President Joe Biden had proposed the minimum wage boost as part of his $1.9 trillion pandemic relief package. But he said earlier this month he did not expect the wage measure to survive in the package under Senate rules.

“While conversations are continuing, I believe this ‘plan B’ provides us a path to move forward and get this done through the reconciliation process,” Wyden said. “We can’t continue to have millions of workers — workers who are disproportionately people of color, women and essential workers like fast food workers and home health aides — earning starvation wages.”

The Retail Industry Leaders Association, which represents big-box store chains like Best Buy Co., Target Corp. and Home Depot Inc., quickly denounced Wyden's proposal as an assault on business.

"Threatening businesses with a whopping payroll tax increase ... should be a non-starter for anyone who cares about economic recovery and getting furloughed workers back on private sector payrolls," said Austen Jensen, the trade group's senior vice president for government affairs. "This shouldn’t be brought up under a 50-vote scenario or a 60-vote scenario; it’s a terrible idea."
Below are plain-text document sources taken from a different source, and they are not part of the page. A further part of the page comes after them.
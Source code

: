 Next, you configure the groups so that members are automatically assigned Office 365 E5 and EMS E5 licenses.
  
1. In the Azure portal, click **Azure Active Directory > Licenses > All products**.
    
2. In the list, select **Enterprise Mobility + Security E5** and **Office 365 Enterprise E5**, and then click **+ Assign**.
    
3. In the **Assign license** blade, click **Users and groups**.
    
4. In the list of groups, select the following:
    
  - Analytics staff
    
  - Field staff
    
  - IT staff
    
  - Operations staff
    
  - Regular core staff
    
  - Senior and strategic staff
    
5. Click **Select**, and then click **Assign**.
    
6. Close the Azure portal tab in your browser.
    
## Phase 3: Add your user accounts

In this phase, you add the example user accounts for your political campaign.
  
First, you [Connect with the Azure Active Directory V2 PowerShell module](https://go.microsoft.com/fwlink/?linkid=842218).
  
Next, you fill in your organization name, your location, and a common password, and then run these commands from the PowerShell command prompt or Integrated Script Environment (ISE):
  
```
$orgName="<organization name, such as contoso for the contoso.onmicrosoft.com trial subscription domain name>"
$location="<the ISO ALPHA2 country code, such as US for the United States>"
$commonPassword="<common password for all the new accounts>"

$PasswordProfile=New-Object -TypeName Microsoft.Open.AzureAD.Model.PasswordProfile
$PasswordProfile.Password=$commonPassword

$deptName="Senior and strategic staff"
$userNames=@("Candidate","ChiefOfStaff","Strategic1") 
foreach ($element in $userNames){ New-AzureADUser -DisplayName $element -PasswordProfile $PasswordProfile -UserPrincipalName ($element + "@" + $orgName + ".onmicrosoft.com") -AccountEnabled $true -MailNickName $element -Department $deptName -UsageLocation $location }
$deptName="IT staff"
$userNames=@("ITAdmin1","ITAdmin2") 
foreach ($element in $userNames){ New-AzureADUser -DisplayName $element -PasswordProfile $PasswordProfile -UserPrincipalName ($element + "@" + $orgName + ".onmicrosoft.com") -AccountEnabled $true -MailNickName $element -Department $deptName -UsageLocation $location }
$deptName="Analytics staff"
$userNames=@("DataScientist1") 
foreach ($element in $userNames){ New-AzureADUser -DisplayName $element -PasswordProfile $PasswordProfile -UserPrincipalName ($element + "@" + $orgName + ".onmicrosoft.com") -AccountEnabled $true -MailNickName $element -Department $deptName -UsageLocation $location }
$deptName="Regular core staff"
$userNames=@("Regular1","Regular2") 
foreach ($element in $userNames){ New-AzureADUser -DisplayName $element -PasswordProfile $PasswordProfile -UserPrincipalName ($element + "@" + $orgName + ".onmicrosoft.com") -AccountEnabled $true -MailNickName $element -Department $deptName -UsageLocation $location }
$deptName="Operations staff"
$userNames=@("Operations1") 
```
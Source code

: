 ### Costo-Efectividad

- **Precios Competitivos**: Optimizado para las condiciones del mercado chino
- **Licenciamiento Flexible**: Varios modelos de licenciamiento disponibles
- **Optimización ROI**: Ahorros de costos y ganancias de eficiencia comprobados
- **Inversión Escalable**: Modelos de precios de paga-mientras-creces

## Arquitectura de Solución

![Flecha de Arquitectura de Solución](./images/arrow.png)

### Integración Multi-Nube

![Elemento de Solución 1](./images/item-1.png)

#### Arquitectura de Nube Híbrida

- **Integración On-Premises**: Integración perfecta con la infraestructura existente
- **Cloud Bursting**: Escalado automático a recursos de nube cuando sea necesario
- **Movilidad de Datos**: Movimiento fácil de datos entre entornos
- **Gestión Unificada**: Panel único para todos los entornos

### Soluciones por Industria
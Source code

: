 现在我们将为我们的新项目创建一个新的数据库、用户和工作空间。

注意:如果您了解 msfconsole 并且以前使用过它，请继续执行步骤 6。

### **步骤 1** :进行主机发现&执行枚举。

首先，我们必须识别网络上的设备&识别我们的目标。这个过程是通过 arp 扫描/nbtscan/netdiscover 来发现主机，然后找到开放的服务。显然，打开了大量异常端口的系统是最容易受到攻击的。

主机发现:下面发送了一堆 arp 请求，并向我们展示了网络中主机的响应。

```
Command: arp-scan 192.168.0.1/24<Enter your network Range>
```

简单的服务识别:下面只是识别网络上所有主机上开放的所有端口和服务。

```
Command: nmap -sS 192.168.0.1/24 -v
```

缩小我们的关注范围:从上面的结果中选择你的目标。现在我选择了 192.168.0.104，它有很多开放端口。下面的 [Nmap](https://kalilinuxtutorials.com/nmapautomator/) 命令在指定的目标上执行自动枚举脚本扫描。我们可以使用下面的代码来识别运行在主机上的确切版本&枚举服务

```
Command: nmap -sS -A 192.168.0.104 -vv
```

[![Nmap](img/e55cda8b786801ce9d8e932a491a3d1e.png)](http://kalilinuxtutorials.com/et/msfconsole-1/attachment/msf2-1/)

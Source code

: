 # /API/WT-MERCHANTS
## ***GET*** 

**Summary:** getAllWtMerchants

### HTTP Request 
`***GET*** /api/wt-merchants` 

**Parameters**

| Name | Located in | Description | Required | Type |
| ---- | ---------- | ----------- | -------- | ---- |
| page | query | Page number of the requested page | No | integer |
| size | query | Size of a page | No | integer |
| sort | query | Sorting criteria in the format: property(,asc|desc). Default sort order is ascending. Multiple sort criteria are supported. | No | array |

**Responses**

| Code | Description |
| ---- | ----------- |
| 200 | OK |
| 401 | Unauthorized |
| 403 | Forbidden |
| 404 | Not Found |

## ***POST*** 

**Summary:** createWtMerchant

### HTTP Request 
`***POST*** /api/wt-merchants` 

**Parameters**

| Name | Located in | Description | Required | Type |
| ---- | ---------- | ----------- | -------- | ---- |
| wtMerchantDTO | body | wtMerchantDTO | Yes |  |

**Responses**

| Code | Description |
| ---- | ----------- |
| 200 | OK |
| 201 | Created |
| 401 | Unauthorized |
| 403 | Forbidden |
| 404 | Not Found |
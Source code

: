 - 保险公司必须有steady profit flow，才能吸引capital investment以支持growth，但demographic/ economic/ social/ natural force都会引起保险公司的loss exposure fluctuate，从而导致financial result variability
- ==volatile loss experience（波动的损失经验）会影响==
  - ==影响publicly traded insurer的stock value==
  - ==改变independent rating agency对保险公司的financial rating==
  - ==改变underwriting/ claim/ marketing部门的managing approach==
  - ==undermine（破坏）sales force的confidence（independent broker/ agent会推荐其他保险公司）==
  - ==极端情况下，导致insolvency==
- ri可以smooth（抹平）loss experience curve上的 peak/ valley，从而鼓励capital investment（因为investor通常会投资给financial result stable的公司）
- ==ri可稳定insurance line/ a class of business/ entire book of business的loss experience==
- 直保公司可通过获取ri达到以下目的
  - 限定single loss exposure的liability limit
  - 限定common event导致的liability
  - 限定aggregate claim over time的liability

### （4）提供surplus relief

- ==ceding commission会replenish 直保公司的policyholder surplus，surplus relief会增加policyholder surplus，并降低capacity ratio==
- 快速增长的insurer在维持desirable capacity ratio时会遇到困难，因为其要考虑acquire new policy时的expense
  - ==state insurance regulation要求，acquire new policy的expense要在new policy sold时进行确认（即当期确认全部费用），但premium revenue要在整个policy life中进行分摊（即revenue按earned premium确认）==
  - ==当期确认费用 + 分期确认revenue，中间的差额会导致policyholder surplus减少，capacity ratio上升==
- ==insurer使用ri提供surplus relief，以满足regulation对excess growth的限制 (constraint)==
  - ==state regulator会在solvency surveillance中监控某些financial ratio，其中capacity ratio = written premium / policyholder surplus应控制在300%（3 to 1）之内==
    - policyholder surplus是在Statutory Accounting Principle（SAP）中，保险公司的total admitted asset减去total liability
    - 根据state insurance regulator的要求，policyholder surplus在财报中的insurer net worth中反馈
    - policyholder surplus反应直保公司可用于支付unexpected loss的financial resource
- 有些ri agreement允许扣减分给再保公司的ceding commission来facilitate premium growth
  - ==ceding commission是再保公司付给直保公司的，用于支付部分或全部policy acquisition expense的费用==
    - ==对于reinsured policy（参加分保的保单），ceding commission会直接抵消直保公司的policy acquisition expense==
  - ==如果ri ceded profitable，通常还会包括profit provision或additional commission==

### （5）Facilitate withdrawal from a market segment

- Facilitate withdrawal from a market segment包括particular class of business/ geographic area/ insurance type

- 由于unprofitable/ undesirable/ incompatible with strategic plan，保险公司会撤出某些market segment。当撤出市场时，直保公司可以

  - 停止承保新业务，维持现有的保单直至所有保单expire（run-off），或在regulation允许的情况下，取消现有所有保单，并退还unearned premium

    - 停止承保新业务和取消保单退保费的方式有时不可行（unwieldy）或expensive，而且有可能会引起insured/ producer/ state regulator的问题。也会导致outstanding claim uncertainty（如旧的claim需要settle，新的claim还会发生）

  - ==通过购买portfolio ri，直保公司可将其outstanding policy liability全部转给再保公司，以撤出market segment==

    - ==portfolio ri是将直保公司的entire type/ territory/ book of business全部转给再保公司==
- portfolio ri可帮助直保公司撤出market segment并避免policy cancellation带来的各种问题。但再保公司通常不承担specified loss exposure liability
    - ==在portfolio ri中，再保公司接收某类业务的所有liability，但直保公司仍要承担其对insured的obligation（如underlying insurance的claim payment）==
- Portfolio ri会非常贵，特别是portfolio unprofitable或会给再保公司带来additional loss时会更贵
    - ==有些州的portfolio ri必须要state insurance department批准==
Respecting the parliamentarian

The House, which plans to vote on its version of the aid package Friday, has included the minimum wage provision despite the adverse ruling from the Senate’s parliamentarian. But the wage measure will have to be stripped out when the bill reaches the Senate unless Democrats decide to overrule the parliamentarian. The White House issued a statement Thursday night saying Biden would respect the parliamentarian’s guidance.

The White House officially endorsed the House bill Friday in a Statement of Administration Policy. “It provides the tools and support critical to meet the moment and tackle the urgent public health and economic crises the Nation faces as a result of COVID-19,” it said.

House leaders have little margin for error as they try to pass the bill Friday with most if not all Republicans opposed to it. A handful of wavering Democrats could threaten to sink the measure.

Rep. Kurt Schrader, D-Oregon, said he was leaning against the bill, partly because of the minimum wage increase. “It’s completely counterproductive to getting businesses to hire people in the middle of this pandemic,” he said, while faulting the bill for not targeting aid closely enough to those most in need.

But House Majority Leader Steny H. Hoyer, D-Md., expressed confidence that the bill would be passed with only one or two Democratic defections. “I expect to have overwhelming Democratic support,” he told CQ Roll Call. “Expecting unanimity all the time is a little tougher.”

Senate Budget Chairman Bernie Sanders, I-Vt., said Thursday night he was also working on a way to get the minimum wage increased through the tax code. It wasn’t clear whether he was referring to Wyden’s plan or a separate proposal.

"I will be working with my colleagues in the Senate to move forward with an amendment to take tax deductions away from large, profitable corporations that don't pay workers at least $15 an hour and to provide small businesses with the incentives they need to raise wages," Sanders said in a statement.

The House was expected to vote on the package late Friday or early Saturday morning. The Rules Committee on Friday morning was slogging through opening statements from committee leaders and some 219 amendments that had been filed. The amendments were almost solely from Republicans, though one from Illinois Democrat Mike Quigley would make $30 billion available for gyms and fitness facilities suffering from pandemic-related lockdowns.

One was a revised manager's amendment from House Budget Chairman John Yarmuth, D-Ky., that tacked on 56 pages to an earlier 138-page version.

A Democratic aide said the additions were mostly technical to ensure Byrd rule compliance. The amendment would also tweak language requiring additional child tax credits to be paid in advance on a monthly basis, giving the IRS a little more flexibility in the timing of advance payments.

The revised amendment also sets aside up to $20 million for premium pay for information technology costs related to reprogramming the IRS’ systems to make the new round of direct payments to households, worth up to $1,400 per person.

Paul M. Krawzak, Lindsey McPherson and Doug Sword contributed to this report.